Milwaukee Alderman Robert Bauman raised concerns about Foxconn’s shifting plans for its Mount Pleasant plant at a recent meeting of the city’s transportation review board.
“So this is primarily a bunch of robots working down there… You don’t need a bunch of commuter buses,” he said yesterday.
The city’s Public Transportation, Utilities and Waterways Review Board met yesterday morning to get an update from the Southeastern Wisconsin Regional Planning Commission. The commission’s deputy director, Kevin Muhs, pushed back on Bauman’s claim.
Muhs admitted Foxconn’s short-term plans have changed, from a more advanced generation 10.5 plant to a generation 6 plant. And about 90 percent of the promised jobs will be in engineering, research and sales, rather than direct assembly workers.
He also said he expects “increased automation at the assembly plant itself,” based on comments made by the company.

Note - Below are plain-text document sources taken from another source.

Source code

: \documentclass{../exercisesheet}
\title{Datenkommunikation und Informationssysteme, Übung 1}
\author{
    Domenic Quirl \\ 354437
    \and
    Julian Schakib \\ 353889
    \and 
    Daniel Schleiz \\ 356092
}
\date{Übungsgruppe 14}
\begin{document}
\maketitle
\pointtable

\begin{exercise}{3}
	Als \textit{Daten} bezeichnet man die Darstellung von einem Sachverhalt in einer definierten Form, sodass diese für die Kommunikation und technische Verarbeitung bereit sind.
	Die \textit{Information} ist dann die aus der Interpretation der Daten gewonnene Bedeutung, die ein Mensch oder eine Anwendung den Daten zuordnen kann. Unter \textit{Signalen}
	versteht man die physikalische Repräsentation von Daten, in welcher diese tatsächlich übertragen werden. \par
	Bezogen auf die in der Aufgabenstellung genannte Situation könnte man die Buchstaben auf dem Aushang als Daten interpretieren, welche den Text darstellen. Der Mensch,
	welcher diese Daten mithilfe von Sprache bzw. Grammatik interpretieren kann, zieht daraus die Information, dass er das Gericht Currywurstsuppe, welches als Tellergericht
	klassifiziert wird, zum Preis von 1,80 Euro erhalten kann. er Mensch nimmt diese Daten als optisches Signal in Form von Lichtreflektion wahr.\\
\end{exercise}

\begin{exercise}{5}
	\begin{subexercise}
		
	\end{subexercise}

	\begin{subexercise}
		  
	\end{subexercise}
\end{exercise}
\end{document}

“From a long-range planning perspective, things shifting under our feet is a real challenge,” Muhs said.
But, he said, “they’re still committing to that 13,000 jobs… You are talking about a significant number of people at one site.”
“If it’s 13,000 jobs and 90 percent are engineering and sales, and they’re still working 9 to 5, that’s still an incredible amount of vehicles trying to get to one location at once,” Muhs continued. “So you still need larger vehicles like buses or trains to compensate for that.”
Muhs focused on two transportation planning documents at the meeting. One contained conclusions from the Eastern Racine County Transportation Task Force, and the other was an amendment to the Southeastern Regional Planning Commission’s long-term regional land use and transportation plan, called Vision 2050.
“Both of those documents… contain a number of potential transit improvements that could serve Foxconn,” Muhs said.
The plan and the task dorce’s main recommendations cover three commuter bus routes. One would go from downtown Racine directly to the Foxconn plant. Another would reach from near Burlington in western Racine County, through Union Grove to the Foxconn plant. And a third would stretch from Milwaukee County along highway I-41/I-94 down to the Foxconn plant.
That third route would connect downtown Milwaukee, the Holt Avenue park-ride lot, the College Avenue park-ride lot, and the Foxconn Manufacturing Campus. It should allow for commuting in both directions, according to the task force’s report.
Under the more forward-looking Vision 2050 plan, that north-south commuter line would be extended further south, “to elements in Kenosha like Amazon, Uline and Pleasant Prairie outlets,” according to Muhs.
“Those are primary, large-scale bus routes that are recommended by both entities,” he said, adding that both documents also include two adjustments to local transit service in Racine.
One of those adjustments would extend one of Racine’s main bus routes to provide all-day local service to the Foxconn campus. The other would implement a shuttle service between Foxconn’s campus and an existing Amtrak station in Sturtevant.
The level of service detailed in the two documents isn’t the same, as the Vision 2050 amendment is more far-reaching than the task force’s conclusions. Since the regional plan is looking ahead over 30 years, it has “much higher level, all-day, relatively frequent service,” Muhs said.
“The Eastern Racine County Transportation Task Force was trying to focus on what they could get done in the next year to five years” he added.
The amendment to the Vision 2050 plan is open for public comment through the end of the month, and is visible until then at the commission’s website.